Roon is a multi endpoint control system which let's you stream to devices using a proprietary protocol called RAAT (and supports others). This enables native format music to be streamed which includes the Kann Maxx as an end point. One of my use cases is enabling Roon Ready on the DAP and then using my tablet to play music. If I want to change rooms or devices, I simply redirect the queue to that device or add another room and get a whole home broadcast. Read more here.

I am glad you can fit your library on a card... Mine is a little large for that so Roon or JRiver are used to curate playlists and then I upload to my 1Tb card for portable. Roon ARC which was also mentioned enables streaming of the Roon library and also downloaded use of the media files.


----------



## emdeevee

MikeO3 said:


> Roon is a multi endpoint control system which let's you stream to devices using a proprietary protocol called RAAT (and supports others). This enables native format music to be streamed which includes the Kann Maxx as an end point. One of my use cases is enabling Roon Ready on the DAP and then using my tablet to play music. If I want to change rooms or devices, I simply redirect the queue to that device or add another room and get a whole home broadcast. Read more here.
> 
> I am glad you can fit your library on a card... Mine is a little large for that so Roon or JRiver are used to curate playlists and then I upload to my 1Tb card for portable. Roon ARC which was also mentioned enables streaming of the Roon library and also downloaded use of the media files.

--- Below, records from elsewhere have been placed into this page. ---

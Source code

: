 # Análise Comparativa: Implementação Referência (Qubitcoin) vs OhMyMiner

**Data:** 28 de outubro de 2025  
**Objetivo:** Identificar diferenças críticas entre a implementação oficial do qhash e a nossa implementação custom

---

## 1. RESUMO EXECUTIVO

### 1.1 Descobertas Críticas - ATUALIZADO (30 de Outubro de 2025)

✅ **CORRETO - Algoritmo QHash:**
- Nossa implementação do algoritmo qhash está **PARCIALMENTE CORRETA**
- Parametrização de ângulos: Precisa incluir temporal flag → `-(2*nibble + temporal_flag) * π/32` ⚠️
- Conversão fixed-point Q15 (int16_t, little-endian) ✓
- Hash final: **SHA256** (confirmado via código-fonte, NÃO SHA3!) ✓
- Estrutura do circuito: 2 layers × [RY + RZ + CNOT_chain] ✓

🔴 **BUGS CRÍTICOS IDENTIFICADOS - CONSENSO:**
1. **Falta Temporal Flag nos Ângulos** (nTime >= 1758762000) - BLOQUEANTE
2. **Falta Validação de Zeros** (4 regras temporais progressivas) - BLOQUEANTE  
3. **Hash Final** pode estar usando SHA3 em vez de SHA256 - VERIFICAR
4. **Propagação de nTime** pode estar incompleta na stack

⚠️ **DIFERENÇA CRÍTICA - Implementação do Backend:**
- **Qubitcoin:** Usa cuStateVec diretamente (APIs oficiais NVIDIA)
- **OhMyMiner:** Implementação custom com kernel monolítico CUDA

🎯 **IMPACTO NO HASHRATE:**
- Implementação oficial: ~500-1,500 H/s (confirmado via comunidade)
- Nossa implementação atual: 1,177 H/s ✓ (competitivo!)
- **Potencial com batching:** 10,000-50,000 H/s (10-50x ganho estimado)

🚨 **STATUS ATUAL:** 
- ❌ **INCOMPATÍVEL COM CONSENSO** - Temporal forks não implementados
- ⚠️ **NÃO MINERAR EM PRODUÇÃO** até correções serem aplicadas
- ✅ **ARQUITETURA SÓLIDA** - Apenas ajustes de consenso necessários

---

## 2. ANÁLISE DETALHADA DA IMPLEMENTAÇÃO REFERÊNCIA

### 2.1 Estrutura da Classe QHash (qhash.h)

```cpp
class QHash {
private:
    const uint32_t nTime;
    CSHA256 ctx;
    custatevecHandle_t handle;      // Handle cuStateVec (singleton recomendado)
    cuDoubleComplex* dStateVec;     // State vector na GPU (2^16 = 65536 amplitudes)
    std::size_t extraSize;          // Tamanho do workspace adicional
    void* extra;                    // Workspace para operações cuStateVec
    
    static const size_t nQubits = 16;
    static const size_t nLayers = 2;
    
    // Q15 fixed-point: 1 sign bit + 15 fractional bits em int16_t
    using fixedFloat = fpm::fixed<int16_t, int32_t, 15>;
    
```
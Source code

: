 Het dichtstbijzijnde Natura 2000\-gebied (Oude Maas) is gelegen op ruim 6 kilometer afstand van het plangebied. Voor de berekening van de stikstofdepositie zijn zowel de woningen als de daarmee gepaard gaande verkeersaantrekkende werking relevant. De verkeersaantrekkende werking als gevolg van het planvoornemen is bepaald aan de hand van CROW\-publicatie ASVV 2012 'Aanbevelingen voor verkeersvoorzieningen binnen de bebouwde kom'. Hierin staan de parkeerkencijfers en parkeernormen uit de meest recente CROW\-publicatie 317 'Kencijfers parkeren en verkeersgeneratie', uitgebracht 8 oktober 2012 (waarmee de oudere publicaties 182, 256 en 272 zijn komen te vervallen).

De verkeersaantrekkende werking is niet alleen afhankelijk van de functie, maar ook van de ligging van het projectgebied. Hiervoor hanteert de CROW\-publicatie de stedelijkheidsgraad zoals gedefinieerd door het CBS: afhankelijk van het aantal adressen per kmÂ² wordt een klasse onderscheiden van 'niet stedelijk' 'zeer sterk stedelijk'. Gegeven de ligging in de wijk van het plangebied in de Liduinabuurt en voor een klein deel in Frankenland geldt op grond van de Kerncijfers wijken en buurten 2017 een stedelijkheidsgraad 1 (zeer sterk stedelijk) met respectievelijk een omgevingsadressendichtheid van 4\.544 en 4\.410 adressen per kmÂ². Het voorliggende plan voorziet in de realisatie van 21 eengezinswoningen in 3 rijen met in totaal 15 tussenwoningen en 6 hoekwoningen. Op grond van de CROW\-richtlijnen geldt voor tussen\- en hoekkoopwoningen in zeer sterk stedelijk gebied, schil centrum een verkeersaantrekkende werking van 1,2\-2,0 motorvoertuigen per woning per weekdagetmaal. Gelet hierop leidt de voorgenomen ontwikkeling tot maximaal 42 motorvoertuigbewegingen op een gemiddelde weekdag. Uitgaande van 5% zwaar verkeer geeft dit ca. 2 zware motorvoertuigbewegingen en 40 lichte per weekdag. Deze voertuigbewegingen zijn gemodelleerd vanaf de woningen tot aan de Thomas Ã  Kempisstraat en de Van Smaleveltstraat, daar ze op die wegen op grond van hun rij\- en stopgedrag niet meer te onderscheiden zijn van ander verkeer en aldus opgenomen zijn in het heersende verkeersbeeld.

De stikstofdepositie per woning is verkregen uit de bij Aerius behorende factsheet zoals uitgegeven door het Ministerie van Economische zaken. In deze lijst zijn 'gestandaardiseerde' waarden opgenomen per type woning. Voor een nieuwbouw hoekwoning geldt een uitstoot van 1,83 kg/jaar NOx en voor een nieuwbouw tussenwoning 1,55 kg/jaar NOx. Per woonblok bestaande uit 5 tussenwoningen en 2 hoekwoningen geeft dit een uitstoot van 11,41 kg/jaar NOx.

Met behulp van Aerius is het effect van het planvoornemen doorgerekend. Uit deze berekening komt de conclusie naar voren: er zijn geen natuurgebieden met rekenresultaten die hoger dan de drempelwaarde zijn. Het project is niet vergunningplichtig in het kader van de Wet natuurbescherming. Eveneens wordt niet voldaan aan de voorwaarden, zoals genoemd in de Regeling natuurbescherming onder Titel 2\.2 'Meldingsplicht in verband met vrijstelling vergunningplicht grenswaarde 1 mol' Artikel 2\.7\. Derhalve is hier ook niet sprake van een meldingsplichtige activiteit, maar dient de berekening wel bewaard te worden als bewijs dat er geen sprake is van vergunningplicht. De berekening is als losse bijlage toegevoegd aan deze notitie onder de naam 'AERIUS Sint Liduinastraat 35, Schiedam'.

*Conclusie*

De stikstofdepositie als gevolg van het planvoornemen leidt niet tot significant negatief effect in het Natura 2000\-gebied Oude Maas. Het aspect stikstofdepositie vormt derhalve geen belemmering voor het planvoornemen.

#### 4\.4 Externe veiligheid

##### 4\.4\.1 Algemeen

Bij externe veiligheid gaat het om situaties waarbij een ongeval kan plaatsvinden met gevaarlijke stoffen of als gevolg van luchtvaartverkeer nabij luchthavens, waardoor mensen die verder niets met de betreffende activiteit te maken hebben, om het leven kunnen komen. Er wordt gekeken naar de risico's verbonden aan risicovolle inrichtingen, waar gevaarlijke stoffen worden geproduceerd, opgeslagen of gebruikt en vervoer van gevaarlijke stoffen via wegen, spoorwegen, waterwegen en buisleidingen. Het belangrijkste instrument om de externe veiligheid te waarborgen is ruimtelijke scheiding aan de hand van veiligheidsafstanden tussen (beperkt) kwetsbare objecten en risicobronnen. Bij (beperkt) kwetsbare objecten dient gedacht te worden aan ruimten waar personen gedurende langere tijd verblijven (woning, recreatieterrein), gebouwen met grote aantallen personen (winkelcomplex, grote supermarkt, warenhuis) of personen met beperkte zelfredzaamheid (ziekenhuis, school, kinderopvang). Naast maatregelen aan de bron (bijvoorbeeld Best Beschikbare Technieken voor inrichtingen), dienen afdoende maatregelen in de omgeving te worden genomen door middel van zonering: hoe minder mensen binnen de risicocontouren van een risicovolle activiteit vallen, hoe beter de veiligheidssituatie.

So maybe if my library grows to such a size, I'll want it then. This rig is for my head only, already have music through the home.


----------



## tb303

audiadem said:


> I’m new to this forum and I’m new to high-end audio as well. I have no background on any of the technicalities relating to the audiophile world. My knowledge and experience on the matter is rudimentary at best.
> 
> I just bought a Kann Max and Meze 109 Pro after stumbling on their reviews on YouTube. I have never owned over-the-ear  headphones or a DAP or anything close to a HIFI system in my life so owning these two pieces of audio kit is a real treat.
> 
> ...


Hi, DAC filters will change your sound signature, apodizing is objectively just bad, other filters can be justified depending on your headphones' synergy. Few examples: you can make your sound a bit warmer by choosing hybrid or improve soundstage by selecting fast roll-off, minimum phase.


----------



## emdeevee

tb303 said:


> Hi, DAC filters will change your sound signature, apodizing is objectively just bad, other filters can be justified depending on your headphones' synergy. Few examples: you can make your sound a bit warmer by choosing hybrid or improve soundstage by selecting fast roll-off, minimum phase.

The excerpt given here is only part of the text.